Comprehension is affected by the many design elements that you put in your documents. You can increase the attorney’s comprehension of your LNC reports by following some sophisticated techniques based on research of readers’ preferences.
Use of justification to increase the attorney’s comprehension of your LNC report
Research about justification shows that people understand left justified documents the best. “Justification” refers to how words are spread out along your document.
Research shows that people find serif fonts more understandable. There are two kinds of fonts: serif and sans serif. Serif refers to the little feet on letters. Avoid fonts like Arial or Calibri in your written reports and use fonts like Georgia or Times New Roman instead. Many people think that sans serif fonts are cold. Save sans serif fonts for PowerPoint slides and websites.

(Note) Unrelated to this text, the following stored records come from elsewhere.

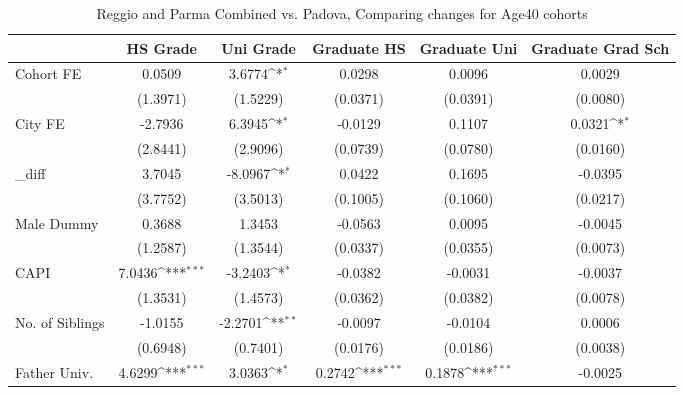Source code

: \begin{table}[htbp]\centering
\def\sym#1{\ifmmode^{#1}\else\(^{#1}\)\fi}
\caption{Reggio and Parma Combined vs. Padova, Comparing changes for Age40 cohorts}
\begin{tabular}{l*{5}{c}}
\toprule
            &\multicolumn{1}{c}{HS Grade}&\multicolumn{1}{c}{Uni Grade}&\multicolumn{1}{c}{Graduate HS}&\multicolumn{1}{c}{Graduate Uni}&\multicolumn{1}{c}{Graduate Grad Sch}\\
\midrule
Cohort FE   &      0.0509         &      3.6774\sym{*}  &      0.0298         &      0.0096         &      0.0029         \\
            &    (1.3971)         &    (1.5229)         &    (0.0371)         &    (0.0391)         &    (0.0080)         \\
\addlinespace
City FE     &     -2.7936         &      6.3945\sym{*}  &     -0.0129         &      0.1107         &      0.0321\sym{*}  \\
            &    (2.8441)         &    (2.9096)         &    (0.0739)         &    (0.0780)         &    (0.0160)         \\
\addlinespace
\_diff       &      3.7045         &     -8.0967\sym{*}  &      0.0422         &      0.1695         &     -0.0395         \\
            &    (3.7752)         &    (3.5013)         &    (0.1005)         &    (0.1060)         &    (0.0217)         \\
\addlinespace
Male Dummy  &      0.3688         &      1.3453         &     -0.0563         &      0.0095         &     -0.0045         \\
            &    (1.2587)         &    (1.3544)         &    (0.0337)         &    (0.0355)         &    (0.0073)         \\
\addlinespace
CAPI        &      7.0436\sym{***}&     -3.2403\sym{*}  &     -0.0382         &     -0.0031         &     -0.0037         \\
            &    (1.3531)         &    (1.4573)         &    (0.0362)         &    (0.0382)         &    (0.0078)         \\
\addlinespace
No. of Siblings&     -1.0155         &     -2.2701\sym{**} &     -0.0097         &     -0.0104         &      0.0006         \\
            &    (0.6948)         &    (0.7401)         &    (0.0176)         &    (0.0186)         &    (0.0038)         \\
\addlinespace
Father Univ.&      4.6299\sym{***}&      3.0363\sym{*}  &      0.2742\sym{***}&      0.1878\sym{***}&     -0.0025         \\

\end{tabular}
\end{table}
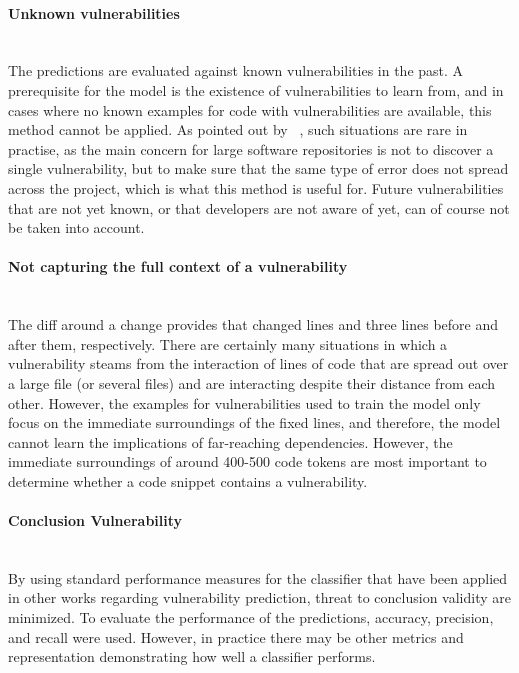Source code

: \documentclass[
	a4paper,
	pagesize,
	pdftex,
	12pt,
	twoside, %
	BCOR=5mm, %
	ngerman,
	fleqn,
	final,
	]{scrartcl}
\begin{document}
\paragraph{Unknown vulnerabilities}\mbox{}\\
The predictions are evaluated against known vulnerabilities in the past. A prerequisite for the model is the existence of vulnerabilities to learn from, and in cases where no known examples for code with vulnerabilities are available, this method cannot be applied. As pointed out by ~\cite{Yamaguchi.2012}, such situations are rare in practise, as the main concern for large software repositories is not to discover a single vulnerability, but to make sure that the same type of error does not spread across the project, which is what this method is useful for. Future vulnerabilities that are not yet known, or that developers are not aware of yet, can of course not be taken into account.
\paragraph{Not capturing the full context of a vulnerability}\mbox{}\\
The diff around a change provides that changed lines and three lines before and after them, respectively. There are certainly many situations in which a vulnerability steams from the interaction of lines of code that are spread out over a large file (or several files) and are interacting despite their distance from each other. However, the examples for vulnerabilities used to train the model only focus on the immediate surroundings of the fixed lines, and therefore, the model cannot learn the implications of far-reaching dependencies. However, the immediate surroundings of around 400-500 code tokens are most important to determine whether a code snippet contains a vulnerability. %
\paragraph{Conclusion Vulnerability}\mbox{}\\
By using standard performance measures for the classifier that have been applied in other works regarding vulnerability prediction, threat to conclusion validity are minimized. To evaluate the performance of the predictions, accuracy, precision, and recall were used. However, in practice there may be other metrics and representation demonstrating how well a classifier performs.
\end{document}
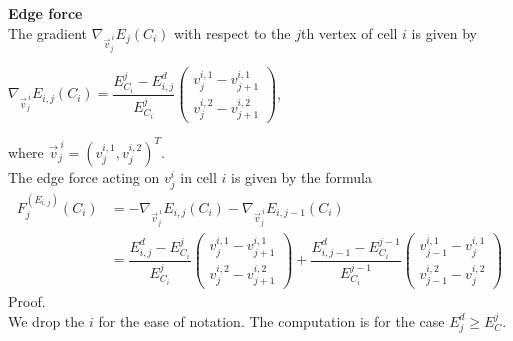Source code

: \begin{proposition} \textbf{Edge force} \\
	The gradient $\nabla_{\vec{v}^{\: i}_j} E_j(C_i)$ with respect to the $j$th vertex of cell $i$ is given by 
	\begin{center}
		$\nabla_{\vec{v}^{\: i}_j} E_{i,j}(C_i) = \dfrac{E^j_{C_i} - E^d_{i,j}}{E^j_{C_i}}  \begin{pmatrix} v_{j}^{i,1} - v_{j+1}^{i,1} \\[0.5em]  v_{j}^{i,2} - v_{j+1}^{i,2} \end{pmatrix}$, 
	\end{center}
	where $\vec{v}^{\: i}_j = (v_{j}^{i,1}, v_{j}^{i,2})^T$. \\

	The edge force acting on $v_j^i$ in cell $i$ is given by the formula
	\begin{align}
		F^{(E_{i,j})}_j(C_i) &= - \nabla_{\vec{v}^{\: i}_j} E_{i,j}(C_i) - \nabla_{\vec{v}^{\: i}_j} E_{i,j-1}(C_i) \\
		&= \dfrac{ E^d_{i,j} - E^j_{C_i}}{E^j_{C_i}}  \begin{pmatrix} v_{j}^{i,1} - v_{j+1}^{i,1} \\[0.5em]  v_{j}^{i,2} - v_{j+1}^{i,2} \end{pmatrix}
		 + \dfrac{ E^d_{i,j-1} - E^{j-1}_{C_i}}{E^{j-1}_{C_i}}  \begin{pmatrix} v_{j-1}^{i,1} - v_{j}^{i,1} \\[0.5em]  v_{j-1}^{i,2} - v_{j}^{i,2} \end{pmatrix}
	\end{align}
	Proof. \\
	We drop the $i$ for the ease of notation. 
	The computation is for the case $E_j^d \geq E^j_C$. 


\end{proposition}
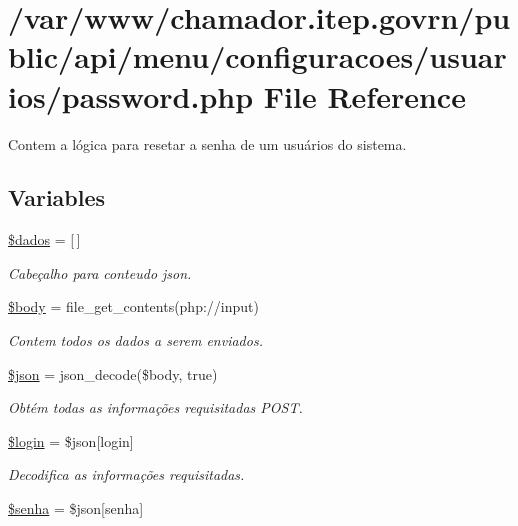\hypertarget{password_8php}{}\section{/var/www/chamador.itep.\+govrn/public/api/menu/configuracoes/usuarios/password.php File Reference}
\label{password_8php}


Contem a lógica para resetar a senha de um usuários do sistema.  


\subsection*{Variables}
\begin{DoxyCompactItemize}
\item 
\hyperlink{password_8php_a252370d95039a38fa11afab784725d58}{\$dados} = \mbox{[}$\,$\mbox{]}
\begin{DoxyCompactList}\small\item\em Cabeçalho para conteudo json. \end{DoxyCompactList}\item 
\hyperlink{password_8php_a26b9f9373f7bb79dfcf8a86dff086b45}{\$body} = file\+\_\+get\+\_\+contents(\textquotesingle{}php\+://input\textquotesingle{})
\begin{DoxyCompactList}\small\item\em Contem todos os dados a serem enviados. \end{DoxyCompactList}\item 
\hyperlink{password_8php_acedd13b51401130848ce18f4d5c52605}{\$json} = json\+\_\+decode(\$body, true)
\begin{DoxyCompactList}\small\item\em Obtém todas as informações requisitadas P\+O\+ST. \end{DoxyCompactList}\item 
\hyperlink{password_8php_afc31993e855f9631572adfedcfe6f34b}{\$login} = \$json\mbox{[}\textquotesingle{}login\textquotesingle{}\mbox{]}
\begin{DoxyCompactList}\small\item\em Decodifica as informações requisitadas. \end{DoxyCompactList}\item 
\hyperlink{password_8php_a3678c8769c9698fd30581c1016c5f475}{\$senha} = \$json\mbox{[}\textquotesingle{}senha\textquotesingle{}\mbox{]}

\end{DoxyCompactItemize}
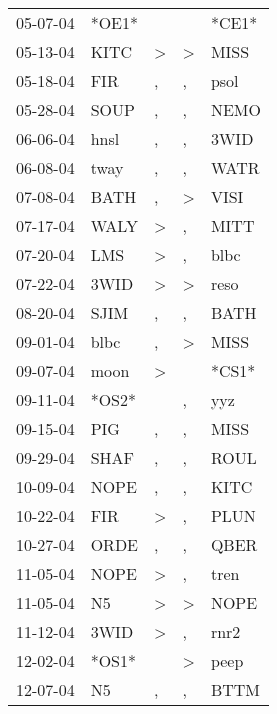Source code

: \begin{supertabular}{lllll}
 05-07-04 &  *OE1* &                  &                  &  *CE1* \\
 05-13-04 &   KITC &     \textgreater &     \textgreater &   MISS \\
 05-18-04 &    FIR &                , &                , &   psol \\
 05-28-04 &   SOUP &                , &                , &   NEMO \\
 06-06-04 &   hnsl &                , &                , &   3WID \\
 06-08-04 &   tway &                , &                , &   WATR \\
 07-08-04 &   BATH &                , &     \textgreater &   VISI \\
 07-17-04 &   WALY &     \textgreater &                , &   MITT \\
 07-20-04 &    LMS &     \textgreater &                , &   blbc \\
 07-22-04 &   3WID &     \textgreater &     \textgreater &   reso \\
 08-20-04 &   SJIM &                , &                , &   BATH \\
 09-01-04 &   blbc &                , &     \textgreater &   MISS \\
 09-07-04 &   moon &     \textgreater &                  &  *CS1* \\
 09-11-04 &  *OS2* &                  &                , &    yyz \\
 09-15-04 &    PIG &                , &                , &   MISS \\
 09-29-04 &   SHAF &                , &                , &   ROUL \\
 10-09-04 &   NOPE &                , &                , &   KITC \\
 10-22-04 &    FIR &     \textgreater &                , &   PLUN \\
 10-27-04 &   ORDE &                , &                , &   QBER \\
 11-05-04 &   NOPE &     \textgreater &                , &   tren \\
 11-05-04 &     N5 &     \textgreater &     \textgreater &   NOPE \\
 11-12-04 &   3WID &     \textgreater &                , &   rnr2 \\
 12-02-04 &  *OS1* &                  &     \textgreater &   peep \\
 12-07-04 &     N5 &                , &                , &   BTTM \\

\end{supertabular}
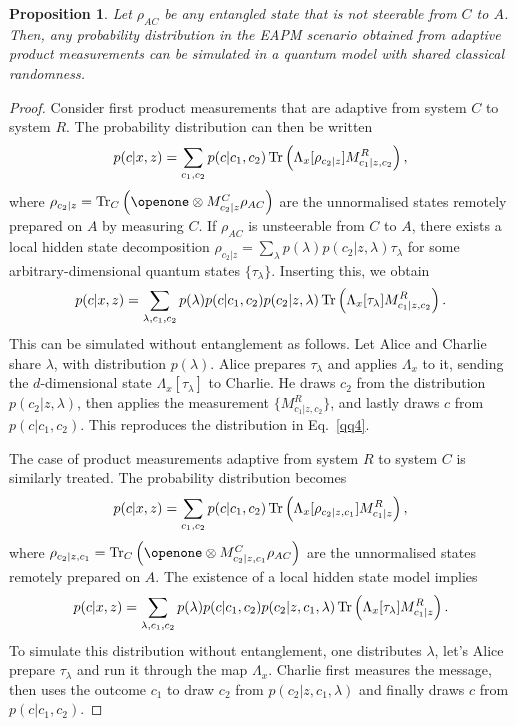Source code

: \documentclass[aps,superscriptaddress,twocolumn,twoside,floatfix,pra,nofootinbib,a4paper]{revtex4-2}
\newtheorem{proposition}{Proposition}
\begin{document}
\begin{proposition}\label{prop2}
Let  $\rho_{AC}$ be any entangled state that is not steerable from $C$ to $A$. Then, any probability distribution in the EAPM scenario obtained from adaptive product measurements can be simulated in a quantum model with shared classical randomness.
\end{proposition}
\begin{proof}
Consider first product measurements that are adaptive from system $C$ to system $R$. The probability distribution can then be written 
\begin{equation}
p(c|x,z)=\sum_{c_1,c_2}p(c|c_1,c_2)\Tr\left(\Lambda_x[\rho_{c_2|z}]M^{R}_{c_1|z,c_2}\right),
\end{equation}
where $\rho_{c_2|z}=\Tr_C\left(\openone\otimes M^{C}_{c_2|z}\rho_{AC}\right)$ are the unnormalised states remotely prepared on $A$ by measuring $C$. If $\rho_{AC}$ is unsteerable from $C$ to $A$, there exists a  local hidden state decomposition $\rho_{c_2|z}=\sum_\lambda p(\lambda)p(c_2|z,\lambda)\tau_\lambda$ for some arbitrary-dimensional quantum states $\{\tau_\lambda\}$.  Inserting this, we obtain
\begin{equation}\label{qq4}
p(c|x,z)=\sum_{\lambda,c_1,c_2} p(\lambda)p(c|c_1,c_2) p(c_2|z,\lambda) \Tr\left(\Lambda_x[\tau_\lambda]M^{R}_{c_1|z,c_2}\right).
\end{equation}	
This can be simulated without entanglement as follows. Let Alice and Charlie share $\lambda$, with distribution $p(\lambda)$. Alice prepares $\tau_\lambda$ and  applies  $\Lambda_x$ to it, sending the  $d$-dimensional state $\Lambda_x[\tau_\lambda]$ to Charlie. He draws  $c_2$ from the distribution $p(c_2|z,\lambda)$, then  applies the measurement $\{M^{R}_{c_1|z,c_2}\}$, and lastly draws $c$ from $p(c|c_1,c_2)$.  This reproduces the distribution in Eq.~\eqref{qq4}.

The case of product measurements adaptive from system $R$ to system $C$ is similarly treated. The probability distribution becomes
\begin{equation}
p(c|x,z)=\sum_{c_1,c_2}p(c|c_1,c_2)\Tr\left(\Lambda_x[\rho_{c_2|z,c_1}]M^{R}_{c_1|z}\right),
\end{equation}
where $\rho_{c_2|z,c_1}=\Tr_C\left(\openone\otimes M^{C}_{c_2|z,c_1}\rho_{AC}\right)$ are the unnormalised states remotely prepared on $A$. The existence of a local hidden state model implies 
\begin{equation}
p(c|x,z)=\sum_{\lambda,c_1,c_2} p(\lambda)p(c|c_1,c_2) p(c_2|z,c_1,\lambda) \Tr\left(\Lambda_x[\tau_\lambda]M^{R}_{c_1|z}\right).
\end{equation}	
To simulate this distribution without entanglement, one distributes $\lambda$, let's Alice prepare $\tau_\lambda$ and run it through the map $\Lambda_x$. Charlie first measures the message, then uses the outcome $c_1$ to draw $c_2$ from $p(c_2|z,c_1,\lambda)$ and finally draws $c$ from $p(c|c_1,c_2)$.
\end{proof} 
\end{document}
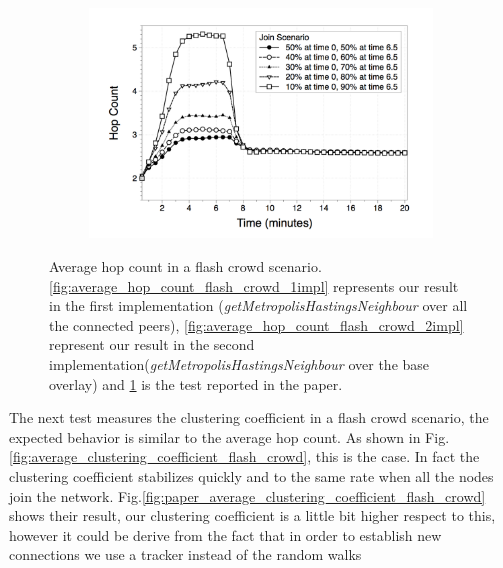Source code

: \begin{figure}
\begin{subfigure}{.5\textwidth}
  \includegraphics[keepaspectratio=true, width=1\linewidth]{images/paper_average_hop_count_flash_crowd}
  \caption{}
  \label{fig:paper_average_hop_count_flash_crowd}
\end{subfigure}
\caption{Average hop count in a flash crowd scenario. \ref{fig:average_hop_count_flash_crowd_1impl} represents our result in the first implementation (\textit{getMetropolisHastingsNeighbour} over all the connected peers), \ref{fig:average_hop_count_flash_crowd_2impl} represent our result in the second implementation(\textit{getMetropolisHastingsNeighbour} over the base overlay) and \ref{fig:paper_average_hop_count_flash_crowd} is the test reported in the paper.}
\label{fig:robustness_hop_count_flash_crowd}
\end{figure}

The next test measures the clustering coefficient in a flash crowd scenario, the expected behavior is similar to the average hop count. As shown in Fig.\ref{fig:average_clustering_coefficient_flash_crowd}, this is the case. In fact the clustering coefficient stabilizes quickly and to the same rate when all the nodes join the network. Fig.\ref{fig:paper_average_clustering_coefficient_flash_crowd} shows their result, our clustering coefficient is a little bit higher respect to this, however it could be derive from the fact that in order to establish new connections we use a tracker instead of the random walks

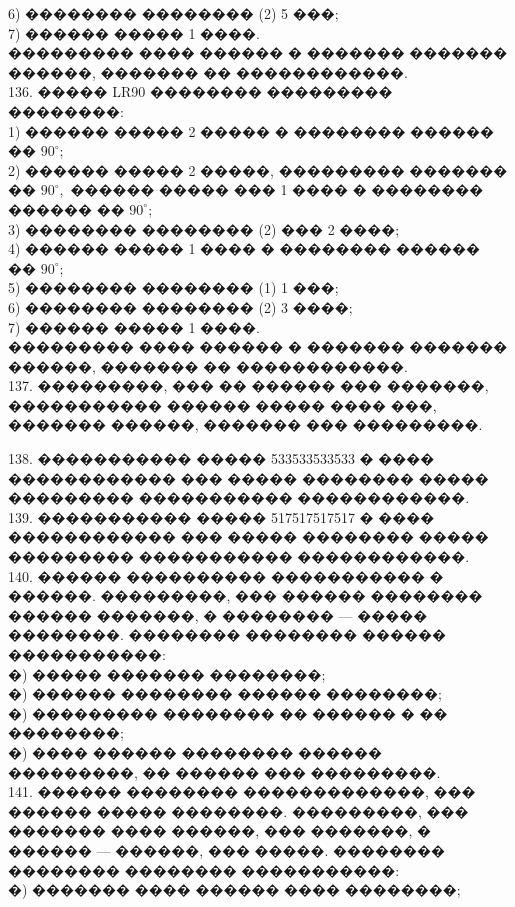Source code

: \documentclass[12pt]{article}
\begin{document}
6) �������� �������� (2) 5 ���;\\
7) ������ ����� 1 ����.\\
��������� ���� ������ � ������� ������� ������, ������� �� ������������.\\
136. ����� LR90 �������� ��������� ��������:\\
1) ������ ����� 2 ����� � �������� ������ �� $90^\circ$;\\
2) ������ ����� 2 �����, ��������� ������� �� $90^\circ,$ ������ ����� ��� 1 ���� � �������� ������ �� $90^\circ$;\\
3) �������� �������� (2) ��� 2 ����;\\
4) ������ ����� 1 ���� � �������� ������ �� $90^\circ$;\\
5) �������� �������� (1) 1 ���;\\
6) �������� �������� (2) 3 ����;\\
7) ������ ����� 1 ����.\\
��������� ���� ������ � ������� ������� ������, ������� �� ������������.\\
137. ���������, ��� �� ������ ��� �������, ����������� ������ ����� ���� ���, ������� ������, ������� ��� ���������.
\begin{center}
\begin{figure}[ht!]
\end{figure}
\end{center}
138. ����������� ����� 533533533533 � ���� ������������ ��� ����� �������� ����� ��������� ����������� ������������.\\
139. ����������� ����� 517517517517 � ���� ������������ ��� ����� �������� ����� ��������� ����������� ������������.\\
140. ������ ���������� ����������� � ������. ���������, ��� ������ �������� ������ �������, � �������� --- ����� ��������. �������� �������� ������ �����������:\\
�) ����� ������� ��������;\\
�) ������ �������� ������ ��������;\\
�) ��������� �������� �� ������ � �� ��������;\\
�) ���� ������ �������� ������ ���������, �� ������ ��� ���������.\\
141. ������ �������� �������������, ��� ������ ����� ��������. ���������, ��� ������� ���� ������, ��� �������, � ������ --- ������, ��� �����. �������� �������� �������� �����������:\\
�) ������� ���� ������ ���� ��������;\\
\end{document}
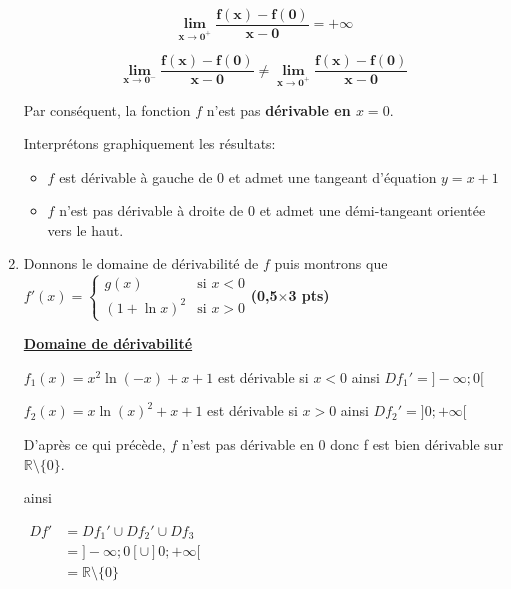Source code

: \documentclass[12pt,a4paper]{article}
\begin{document}
\begin{enumerate}
          \begin{resultbox}
              \[
                  \mathbf{\lim\limits_{x \to 0^+}\frac{f(x)-f(0)}{x-0}=+\infty
                  }
              \]
          \end{resultbox}

          \begin{resultbox}
              \[
                  \mathbf{\lim\limits_{x \to 0^-}\frac{f(x)-f(0)}{x-0} \neq \lim\limits_{x \to 0^+}\frac{f(x)-f(0)}{x-0}
                  }
              \]
          \end{resultbox}

          Par conséquent, la fonction \( f \) n'est pas \textbf{dérivable en \( x = 0 \)}.

          Interprétons graphiquement les résultats:

          \begin{itemize}
          \item \( f \) est dérivable à gauche de \(0\)  et admet une tangeant d'équation \( y=x+1 \)
          \item \( f \) n'est pas dérivable à droite de \(0\)  et admet une démi-tangeant orientée vers le haut.
          \end{itemize}

    \item Donnons le domaine de dérivabilité de \( f \) puis montrons que
          \(
          f'(x) =
          \begin{cases}
              g(x)          & \text{si } x < 0 \\
              (1 + \ln x)^2 & \text{si } x > 0
          \end{cases}
          \)\hfill \textbf{(0,5$\times$3 pts)}

          \textbf{\underline{Domaine de dérivabilité}}

          \( f_{1}(x)=x^2 \ln(-x) + x + 1 \) est dérivable si \( x < 0 \) ainsi \( Df_{1}' = ]-\infty;0[\)

          \( f_{2}(x)=x \ln(x)^2 + x + 1  \) est dérivable si \(  x > 0 \) ainsi \( Df_{2}' = ]0;+\infty[\)

          D'après ce qui précède, \(f\) n'est pas dérivable en \(0\)  donc f est bien dérivable sur \(\mathbb{R}\setminus\{0\}\).

          ainsi

          \(
          \begin{aligned}
              Df' & =Df_{1}' \cup Df_{2}' \cup Df_{3}         \\
                  & =]-\infty;0[ \cup ]0;+\infty[\\
                  & =\mathbb{R}\setminus\{0\}
          \end{aligned}
          \)


\end{enumerate}
\end{document}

Research shows that headers that have a combination of upper and lower case letters are significantly more legible. Also, unless you specifically activate this in your settings, spellcheckers are not going to pick up typographical errors in words that are all caps.
Decorative typefaces also slow down comprehension. Also, don’t put periods at the end of headers. That will signify a full stop to readers because they associate a period with the end of a sentence.
Subheaders break down paragraphs even further. Use both headers and subheaders. For example, when I summarized medical records to explain pain and suffering, I used a major header of the name of the hospital and the admission start and end date. My subheaders were descriptions of what transpired during that particular admission, such as surgeries or major problems or particular events.
Increase the reader’s comprehension by putting tints in boxes. Many people find that very attractive. Be sure the tint is not too dark. Black on a grey background can be difficult to read if the grey has more than a 10% tint. White on a black background significantly reduces comprehension. Think about websites that have black backgrounds and white letters. Many people find them so hard to read they just click away.
Large doses of bold significantly reduce comprehension. Use bold sparingly for headers or headlines but don’t put paragraphs in bold; your reader will have a harder time reading your document.
Readers prefer captions over figures and not under. If you include a medical illustration in a document, for example, or a table, put your exhibit number with a number above the figure or table.
Pat Iyer used her knowledge of what research showed to write her LNC reports and proofread those of the expert witnesses employed by her LNC business.